I only question her moral backbone. A seriously determined person, the hell with the rest. Someone absolutley in love with her job above all.

I'll add, that today we see how media can manipulate the mindset of a whole country.
posted by alicesshoe at 4:12 PM on September 9, 2003


I thought I should mention here that the Nuba tribe episode doesnt exactly reflect well on her. They were originally photographed by George Rodger, one of the co-founders of Magnum. Riefenstahl requested the location from him. Rodger did not trust her motives and was afraid that commercial exploitation may destroy their culture. When he demurred, she offered money. When he still refused, she decided to look them up himself. She managed to enlist the help of Sudanese military ( longer descriptions in Russel Miller's book on Magnum and Martin davidson's comments on this page)

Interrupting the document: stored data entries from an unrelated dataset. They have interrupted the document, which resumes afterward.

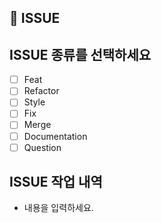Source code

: ## 📑 ISSUE

## ISSUE 종류를 선택하세요

- [ ] Feat
- [ ] Refactor
- [ ] Style
- [ ] Fix
- [ ] Merge
- [ ] Documentation
- [ ] Question

## ISSUE 작업 내역

- 내용을 입력하세요.

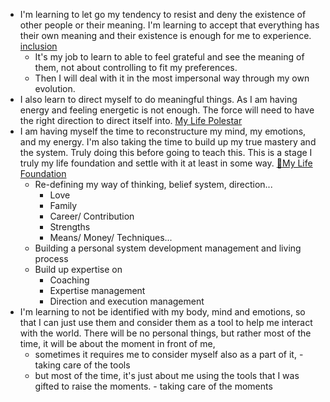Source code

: - I'm learning to let go my tendency to resist and deny the existence of other people or their meaning. I'm learning to accept that everything has their own meaning and their existence is enough for me to experience. [inclusion](<inclusion.md>)
    - It's my job to learn to able to feel grateful and see the meaning of them, not about controlling to fit my preferences.
    - Then I will deal with it in the most impersonal way through my own evolution.
- I also learn to direct myself to do meaningful things. As I am having energy and feeling energetic is not enough. The force will need to have the right direction to direct itself into. [My Life Polestar](<My Life Polestar.md>)
- I am having myself the time to reconstructure my mind, my emotions, and my energy. I'm also taking the time to build up my true mastery and the system. Truly doing this before going to teach this. This is a stage I truly my life foundation and settle with it at least in some way. [🌱My Life Foundation](<🌱My Life Foundation.md>)
    - Re-defining my way of thinking, belief system, direction...
        - Love
        - Family
        - Career/ Contribution
        - Strengths
        - Means/ Money/ Techniques...
    - Building a personal system development management and living process
    - Build up expertise on 
        - Coaching
        - Expertise management
        - Direction and execution management
- I'm learning to not be identified with my body, mind and emotions, so that I can just use them and consider them as a tool to help me interact with the world. There will be no personal things, but rather most of the time, it will be about the moment in front of me, 
    - sometimes it requires me to consider myself also as a part of it, - taking care of the tools
    - but most of the time, it's just about me using the tools that I was gifted to raise the moments. - taking care of the moments 
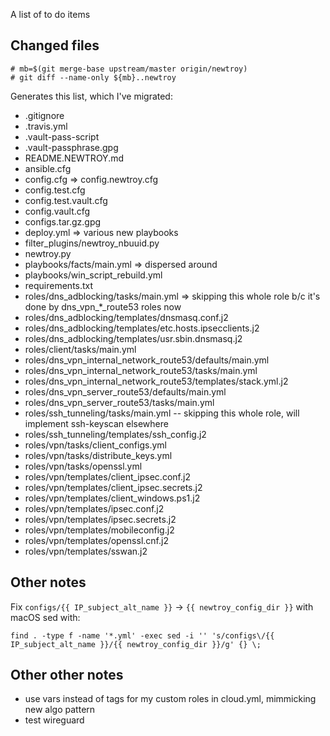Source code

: A list of to do items

## Changed files

    # mb=$(git merge-base upstream/master origin/newtroy)
    # git diff --name-only ${mb}..newtroy

Generates this list, which I've migrated:

- .gitignore
- .travis.yml
- .vault-pass-script
- .vault-passphrase.gpg
- README.NEWTROY.md
- ansible.cfg
- config.cfg => config.newtroy.cfg
- config.test.cfg
- config.test.vault.cfg
- config.vault.cfg
- configs.tar.gz.gpg
- deploy.yml => various new playbooks
- filter_plugins/newtroy_nbuuid.py
- newtroy.py
- playbooks/facts/main.yml => dispersed around
- playbooks/win_script_rebuild.yml
- requirements.txt
- roles/dns_adblocking/tasks/main.yml => skipping this whole role b/c it's done by dns_vpn_*_route53 roles now
- roles/dns_adblocking/templates/dnsmasq.conf.j2
- roles/dns_adblocking/templates/etc.hosts.ipsecclients.j2
- roles/dns_adblocking/templates/usr.sbin.dnsmasq.j2
- roles/client/tasks/main.yml
- roles/dns_vpn_internal_network_route53/defaults/main.yml
- roles/dns_vpn_internal_network_route53/tasks/main.yml
- roles/dns_vpn_internal_network_route53/templates/stack.yml.j2
- roles/dns_vpn_server_route53/defaults/main.yml
- roles/dns_vpn_server_route53/tasks/main.yml
- roles/ssh_tunneling/tasks/main.yml -- skipping this whole role, will implement ssh-keyscan elsewhere
- roles/ssh_tunneling/templates/ssh_config.j2
- roles/vpn/tasks/client_configs.yml
- roles/vpn/tasks/distribute_keys.yml
- roles/vpn/tasks/openssl.yml
- roles/vpn/templates/client_ipsec.conf.j2
- roles/vpn/templates/client_ipsec.secrets.j2
- roles/vpn/templates/client_windows.ps1.j2
- roles/vpn/templates/ipsec.conf.j2
- roles/vpn/templates/ipsec.secrets.j2
- roles/vpn/templates/mobileconfig.j2
- roles/vpn/templates/openssl.cnf.j2
- roles/vpn/templates/sswan.j2

## Other notes

Fix `configs/{{ IP_subject_alt_name }}` -> `{{ newtroy_config_dir }}` with macOS sed with:

	find . -type f -name '*.yml' -exec sed -i '' 's/configs\/{{ IP_subject_alt_name }}/{{ newtroy_config_dir }}/g' {} \;

## Other other notes

- use vars instead of tags for my custom roles in cloud.yml, mimmicking new algo pattern
- test wireguard
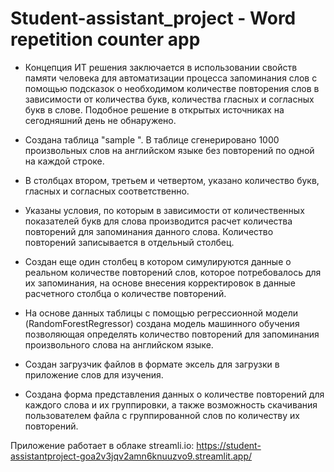 # Student-assistant_project - Word repetition counter app

- Концепция ИТ решения заключается в использовании свойств памяти человека для автоматизации процесса запоминания слов с помощью подсказок о необходимом количестве повторения слов в зависимости от количества букв, количества гласных и согласных букв в слове. Подобное решение в открытых источниках на сегодняшний день не обнаружено.

- Создана таблица  "sample ".  В таблице сгенерировано 1000 произвольных слов на английском языке без повторений по одной на каждой строке.
- В столбцах втором, третьем и четвертом, указано количество букв, гласных и согласных соответственно.
- Указаны условия, по которым в зависимости от количественных показателей букв для слова производится расчет количества повторений для запоминания данного слова. Количество повторений записывается в отдельный столбец.
- Создан еще один столбец в котором симулируются данные о реальном количестве повторений слов, которое потребовалось для их запоминания, на основе внесения корректировок в данные расчетного столбца о количестве повторений.
- На основе данных таблицы с помощью регрессионной модели (RandomForestRegressor) создана модель машинного обучения позволяющая определять количество повторений для запоминания произвольного слова на английском языке.
- Создан загрузчик файлов в формате эксель для загрузки в приложение слов для изучения.
- Создана форма представления данных о количестве повторений для каждого слова и их группировки, а также возможность скачивания пользователем файла с группированной слов по количеству их повторений.

Приложение работает в облаке streamli.io: https://student-assistantproject-goa2v3jqv2amn6knuuzvo9.streamlit.app/
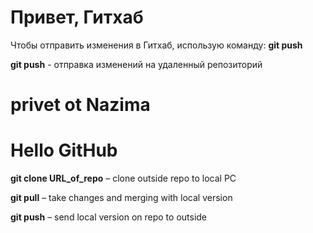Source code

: # Привет, Гитхаб
Чтобы отправить изменения в Гитхаб, использую команду: **git push** 

**git push** - отправка изменений на удаленный репозиторий 
#  privet ot Nazima

# Hello GitHub

**git clone URL_of_repo** – clone outside repo to local PC

**git pull** – take changes and merging with local version

**git push** – send local version on repo to outside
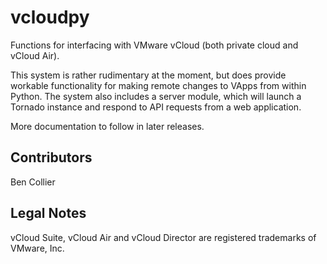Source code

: vcloudpy
========

Functions for interfacing with VMware vCloud (both private cloud and vCloud Air).

This system is rather rudimentary at the moment, but does provide workable functionality for making remote changes to VApps from within Python. The system also includes a server module, which will launch a Tornado instance and respond to API requests from a web application.

More documentation to follow in later releases.

Contributors
------------

Ben Collier

Legal Notes
-----------

vCloud Suite, vCloud Air and vCloud Director are registered trademarks of VMware, Inc.
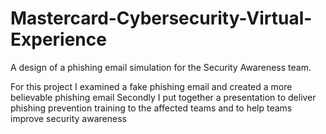 # Mastercard-Cybersecurity-Virtual-Experience
A design of  a phishing email simulation for the Security Awareness team. 

For this project I examined a fake phishing email and created a more believable phishing email
Secondly I put together a presentation to deliver phishing prevention training to the affected teams and to help teams improve security awareness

By all accounts, Riefenstahl staged those narratives, used Western beauty products otherwise unavailable in there to dress Nuba, chased away older tribe members who did not fit her idea of the virile Nuba and paid younger men to pose.She also apparently consorted with unsavory charecters in Sudan (here) who she felt could help her.

Her photography, as Rodger suspected, brought tourism to Nuba and destroyed their lifestyle (a good description here). But of course the profits that she made from those books ensured that she lived well for the rest of her life.

George Rodger was a great photographer and a good human being. (here and here). He apparently regretted for the rest of his life for what happened to the Nubas thanks to him.

From what I can see, she was basically an user and would have fed anything or anyone for her material success. That by itself does not matter, what matters is that it harmed people. Why is it so hard to admit that talented artists can also be terrible people?
posted by justlooking at 1:35 AM on September 10, 2003


matteo: After all, Speer was tried and he was an architect right?

Well, yeah -- but he was tried at Nuremberg for his role as Reich Minister for Armaments and War Production, and his enthusiastic (or, at least, unquestioning) use of slave and concentration camp labour. The Allies didn't haul him before the Tribunal just because he designed mediocre buildings.